The participants from the experimental group (n=30; 16 men and 14 women) were asked to lie down on the chiropractic table on their left side. Their trunk was slightly rotated to the right, with arms crossed over the chest. The left lower limb was extended, whereas the right leg and thigh were flexed at a 90° angle. An experienced clinician (20 years of practice as a chiropractor), blinded to the study objectives and experimental conditions, faced the participants at approximately 45°, stabilizing the subjects' right leg between the thighs and the trunk with his right hand. The chiropractor's fingers (left hand) made contact with the lateral margin of the L3 spinous process, and an impulse thrust with a lateral to medial vector was applied to the vertebral segment. This procedure has been described as a lumbar spinous pull by Peterson and Bergman. The procedure as well as the targeted spinal segment (L3) were chosen mainly for technical purposes, namely to avoid any displacement of data acquisition instrumentation. Participants from the control group (n = 30; 18 men and 12 women) were positioned in a same left-side–lying posture, with the superior knee flexed and the trunk slightly rotated for 5 seconds. No spinal manipulation, however, was given. Subsequently, two sets of flexion-extension movements were performed 5 and 30 minutes after the manipulation.
Surface electromyography (sEMG) data were collected using bipolar electrodes applied bilaterally over the lumbar erector spinae muscles at the L2-L3 level and at the L4-L5 level (~3 cm from the midline). A ground electrode was placed over the left anterior superior iliac spine. Usual measures were taken to improve skin impedance: excessive hair shaving, slight skin abrading with sandpaper and cleaning of skin with alcohol. EMG activity was recorded using a Delsys EMG sensor (Model DE2.1, Delsys Inc., Boston, MA, USA) with a common mode rejection ratio of 92 dB at 60 Hz, an input impedance of 1015 Ω, and analog to digital converted at 1000 Hz with a 12-bit A/D converter (PCI 6024E, National Instruments, Austin, TX, USA). EMG data were filtered digitally by a 10 to 450 Hz bandpass, zero-lag and fourth-order Butterworth filter. Data were collected by Labview (National Instruments, Austin, TX, USA) and processed by Matlab (MathWorks, Natick, MA, USA).
Kinematics data were collected by a motion analysis system (OptotrakCertus, Northern Digital Inc., Waterloo, ON, Canada). Light-emitting diodes (LED) were positioned on the right side and back of the participant on 8 anatomical landmarks: (a) external malleolus; (b) Gerdy's tubercle; (c) lateral condyle of the femur; (d) greater trochanter; (e) anterior superior iliac spine (ASIS); (f) posterior superior iliac spine (PSIS); (g) L1; (h) T11. Data were sampled at 100 Hz and low-pass filtered by a dual-pass, fourth-order Butterworth filter with a cutoff frequency at 5 Hz.

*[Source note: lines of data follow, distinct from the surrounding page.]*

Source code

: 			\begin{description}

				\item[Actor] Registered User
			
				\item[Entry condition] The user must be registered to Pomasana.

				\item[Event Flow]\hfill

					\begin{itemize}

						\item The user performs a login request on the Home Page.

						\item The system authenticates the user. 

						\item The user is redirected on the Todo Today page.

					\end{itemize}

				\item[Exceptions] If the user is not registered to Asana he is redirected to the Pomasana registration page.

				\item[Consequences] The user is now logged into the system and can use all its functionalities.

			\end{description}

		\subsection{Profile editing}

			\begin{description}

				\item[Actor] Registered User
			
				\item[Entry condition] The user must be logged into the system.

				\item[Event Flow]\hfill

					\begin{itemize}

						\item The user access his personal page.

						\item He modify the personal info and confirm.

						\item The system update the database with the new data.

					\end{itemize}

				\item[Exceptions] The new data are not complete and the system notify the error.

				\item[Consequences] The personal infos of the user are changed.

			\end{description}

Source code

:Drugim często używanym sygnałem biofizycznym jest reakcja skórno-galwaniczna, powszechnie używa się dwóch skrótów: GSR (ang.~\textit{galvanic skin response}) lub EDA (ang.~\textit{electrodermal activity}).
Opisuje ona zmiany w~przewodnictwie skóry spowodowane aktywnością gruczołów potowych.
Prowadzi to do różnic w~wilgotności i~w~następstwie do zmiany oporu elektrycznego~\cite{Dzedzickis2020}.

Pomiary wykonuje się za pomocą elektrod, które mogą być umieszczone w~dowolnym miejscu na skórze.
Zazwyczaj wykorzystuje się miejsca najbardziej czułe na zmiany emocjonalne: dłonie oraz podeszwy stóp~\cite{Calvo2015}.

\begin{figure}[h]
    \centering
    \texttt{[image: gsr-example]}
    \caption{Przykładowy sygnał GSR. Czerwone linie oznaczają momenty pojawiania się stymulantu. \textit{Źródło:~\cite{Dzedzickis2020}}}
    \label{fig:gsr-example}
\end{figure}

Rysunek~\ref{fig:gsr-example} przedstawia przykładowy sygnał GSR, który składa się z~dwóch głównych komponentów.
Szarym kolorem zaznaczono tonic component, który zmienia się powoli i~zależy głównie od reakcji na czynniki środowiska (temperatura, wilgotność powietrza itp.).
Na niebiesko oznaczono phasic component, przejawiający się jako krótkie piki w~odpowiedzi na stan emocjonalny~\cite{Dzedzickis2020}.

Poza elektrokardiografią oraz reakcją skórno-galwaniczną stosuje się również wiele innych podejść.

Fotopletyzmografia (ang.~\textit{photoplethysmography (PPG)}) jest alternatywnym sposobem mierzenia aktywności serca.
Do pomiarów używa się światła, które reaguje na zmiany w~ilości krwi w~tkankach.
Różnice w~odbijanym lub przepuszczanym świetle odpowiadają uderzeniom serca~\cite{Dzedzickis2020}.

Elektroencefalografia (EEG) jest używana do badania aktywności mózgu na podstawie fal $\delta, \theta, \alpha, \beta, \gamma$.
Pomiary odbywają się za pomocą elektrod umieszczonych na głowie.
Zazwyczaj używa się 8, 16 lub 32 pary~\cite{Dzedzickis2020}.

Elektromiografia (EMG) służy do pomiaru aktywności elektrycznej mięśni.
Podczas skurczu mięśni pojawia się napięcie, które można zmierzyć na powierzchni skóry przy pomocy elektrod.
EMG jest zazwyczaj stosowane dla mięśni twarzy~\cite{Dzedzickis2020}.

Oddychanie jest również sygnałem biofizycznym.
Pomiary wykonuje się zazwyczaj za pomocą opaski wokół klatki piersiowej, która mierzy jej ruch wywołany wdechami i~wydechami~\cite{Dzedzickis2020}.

Raw kinematic data were transformed into angles to evaluate the movement of the hip and the lumbar regions. Each angle was created by two converging vectors, each of them resulting from a line drawn between two LEDs. The hip angle was formed from the pelvic plateau vector (ASIS - PSIS) and the thigh vector (lateral condyle of the femur - greater trochanter). The lumbar angle resulted from the combination of the dorsal vector (T11 - L1) and the pelvic plateau vector (ASIS - PSIS). The lumbar and hip angles served to calculate the lumbar to hip (L/H) ratio which reports the specific contribution of both lumbar region and hip articulation to the movement. Total trunk flexion and extension angles were both divided in quartiles (Q1-Q4) for which the L/H ratio was computed[20–22]. The experimental setup is presented in Figure 1.
Normality of distribution for every dependent variable was assessed with the Kolmogorov-Smirnov test and through visual inspection of data. All data were analysed according to a pre-established experimental design using Statistica software version 10 (StatSoft, Tulsa, OK, USA). One-way ANOVA was performed. T-tests for dependent samples were conducted for baseline values of continuous variables. Two-way (Group X Time) repeated-measures analyses of variance (ANOVAs) were conducted for each dependent variable (EMG, kinematics and pain). Since baseline analyses revealed a significant difference in baseline VAS scores, data were also analyzed using ANCOVAs, where group and time intervals represented the main factors and VAS scores the continuous predictor. Finally, whenever ANOVAs yielded a significant time effect for the VAS scores, polynomial contrasts were conducted to test for the linear trend. Statistical significance for all analyses was set at p < 0.05 (2-tailed).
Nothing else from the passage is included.